Task objective —
Scan the records that follow, and whenever a line has the word "alpha", copy it.
++++ The input
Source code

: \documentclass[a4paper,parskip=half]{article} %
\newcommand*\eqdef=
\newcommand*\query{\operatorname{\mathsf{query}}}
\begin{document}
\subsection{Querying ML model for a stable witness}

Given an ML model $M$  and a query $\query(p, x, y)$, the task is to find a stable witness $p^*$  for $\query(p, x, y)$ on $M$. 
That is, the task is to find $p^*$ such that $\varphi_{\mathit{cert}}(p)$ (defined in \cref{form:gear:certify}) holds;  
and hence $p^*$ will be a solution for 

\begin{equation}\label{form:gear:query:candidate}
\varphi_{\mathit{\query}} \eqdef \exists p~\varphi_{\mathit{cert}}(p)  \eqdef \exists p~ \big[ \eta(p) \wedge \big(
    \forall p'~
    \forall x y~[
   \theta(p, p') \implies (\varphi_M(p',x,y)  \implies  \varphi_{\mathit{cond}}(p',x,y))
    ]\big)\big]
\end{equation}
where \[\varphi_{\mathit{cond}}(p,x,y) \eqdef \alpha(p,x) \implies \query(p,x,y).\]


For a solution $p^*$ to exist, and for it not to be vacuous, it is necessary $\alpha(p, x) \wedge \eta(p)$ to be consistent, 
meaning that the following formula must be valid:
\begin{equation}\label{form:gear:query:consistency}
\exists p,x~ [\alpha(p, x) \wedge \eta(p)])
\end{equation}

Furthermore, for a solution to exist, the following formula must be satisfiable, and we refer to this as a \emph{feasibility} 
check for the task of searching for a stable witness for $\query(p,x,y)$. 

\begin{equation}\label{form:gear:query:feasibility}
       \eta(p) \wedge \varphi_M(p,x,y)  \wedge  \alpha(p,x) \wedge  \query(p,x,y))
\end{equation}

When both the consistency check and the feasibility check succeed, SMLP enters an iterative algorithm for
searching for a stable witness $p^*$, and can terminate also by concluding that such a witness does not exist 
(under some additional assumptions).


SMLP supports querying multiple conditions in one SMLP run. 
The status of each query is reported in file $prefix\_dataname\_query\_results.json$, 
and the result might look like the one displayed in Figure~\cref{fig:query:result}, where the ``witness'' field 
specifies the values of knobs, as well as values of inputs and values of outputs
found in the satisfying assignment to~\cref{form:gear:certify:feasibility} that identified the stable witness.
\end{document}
++++++++
++++ The input
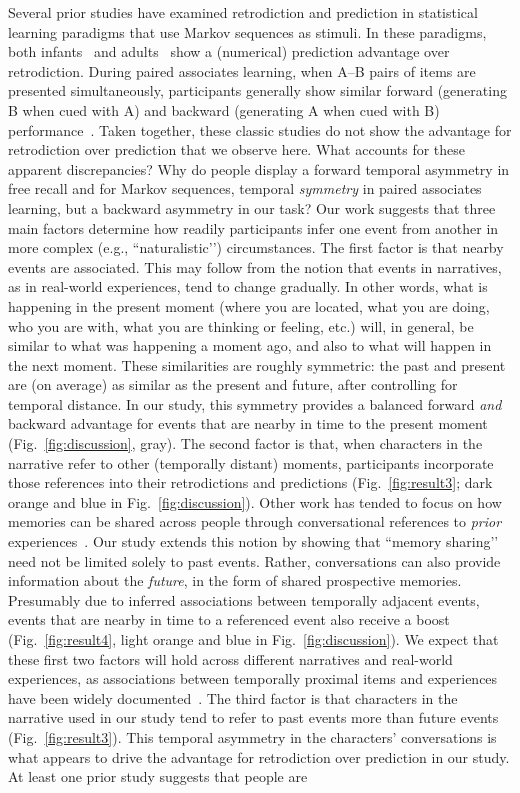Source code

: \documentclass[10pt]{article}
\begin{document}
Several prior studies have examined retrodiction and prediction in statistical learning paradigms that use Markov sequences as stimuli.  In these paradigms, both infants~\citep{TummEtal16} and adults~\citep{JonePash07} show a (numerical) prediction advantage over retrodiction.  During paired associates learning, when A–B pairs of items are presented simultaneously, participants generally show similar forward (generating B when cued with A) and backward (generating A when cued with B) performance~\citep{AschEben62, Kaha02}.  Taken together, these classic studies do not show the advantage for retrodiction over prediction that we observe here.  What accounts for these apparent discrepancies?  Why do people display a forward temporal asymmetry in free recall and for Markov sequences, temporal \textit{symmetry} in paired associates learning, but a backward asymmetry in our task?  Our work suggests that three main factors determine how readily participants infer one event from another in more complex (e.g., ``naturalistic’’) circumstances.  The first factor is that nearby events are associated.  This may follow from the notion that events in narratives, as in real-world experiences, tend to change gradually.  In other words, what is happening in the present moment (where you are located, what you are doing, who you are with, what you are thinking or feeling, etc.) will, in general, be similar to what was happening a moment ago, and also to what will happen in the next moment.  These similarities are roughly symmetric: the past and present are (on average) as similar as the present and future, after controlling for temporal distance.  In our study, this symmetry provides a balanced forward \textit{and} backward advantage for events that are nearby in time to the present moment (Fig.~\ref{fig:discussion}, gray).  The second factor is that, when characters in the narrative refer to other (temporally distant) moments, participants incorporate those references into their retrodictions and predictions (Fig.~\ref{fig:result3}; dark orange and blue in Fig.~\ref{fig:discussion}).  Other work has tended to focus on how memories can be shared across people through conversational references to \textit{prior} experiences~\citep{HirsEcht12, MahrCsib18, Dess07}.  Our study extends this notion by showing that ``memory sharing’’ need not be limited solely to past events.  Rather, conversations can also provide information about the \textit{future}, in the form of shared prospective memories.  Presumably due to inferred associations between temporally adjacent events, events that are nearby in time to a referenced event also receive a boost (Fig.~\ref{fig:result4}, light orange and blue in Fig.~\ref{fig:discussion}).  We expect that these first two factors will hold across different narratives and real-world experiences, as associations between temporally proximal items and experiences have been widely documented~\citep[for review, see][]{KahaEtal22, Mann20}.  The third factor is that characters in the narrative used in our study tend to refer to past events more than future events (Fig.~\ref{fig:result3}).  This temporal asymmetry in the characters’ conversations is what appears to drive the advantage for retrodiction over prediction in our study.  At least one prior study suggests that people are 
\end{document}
++++++++
++++ The input
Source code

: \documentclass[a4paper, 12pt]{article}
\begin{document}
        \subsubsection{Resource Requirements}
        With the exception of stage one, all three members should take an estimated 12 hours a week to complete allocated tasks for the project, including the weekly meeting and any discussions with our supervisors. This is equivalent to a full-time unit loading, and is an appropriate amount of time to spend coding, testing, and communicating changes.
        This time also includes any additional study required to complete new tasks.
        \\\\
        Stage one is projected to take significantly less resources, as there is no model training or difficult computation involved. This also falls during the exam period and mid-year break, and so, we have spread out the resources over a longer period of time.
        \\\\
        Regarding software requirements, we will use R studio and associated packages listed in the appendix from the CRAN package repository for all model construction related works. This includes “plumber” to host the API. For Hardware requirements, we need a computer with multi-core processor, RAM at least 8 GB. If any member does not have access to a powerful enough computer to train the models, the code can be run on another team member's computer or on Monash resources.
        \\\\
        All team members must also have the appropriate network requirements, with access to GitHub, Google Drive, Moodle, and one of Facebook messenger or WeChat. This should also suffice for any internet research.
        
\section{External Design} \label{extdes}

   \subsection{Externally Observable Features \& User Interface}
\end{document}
++++++++
Task result —
where \[\varphi_{\mathit{cond}}(p,x,y) \eqdef \alpha(p,x) \implies \query(p,x,y).\]
For a solution $p^*$ to exist, and for it not to be vacuous, it is necessary $\alpha(p, x) \wedge \eta(p)$ to be consistent, 
\exists p,x~ [\alpha(p, x) \wedge \eta(p)])
       \eta(p) \wedge \varphi_M(p,x,y)  \wedge  \alpha(p,x) \wedge  \query(p,x,y))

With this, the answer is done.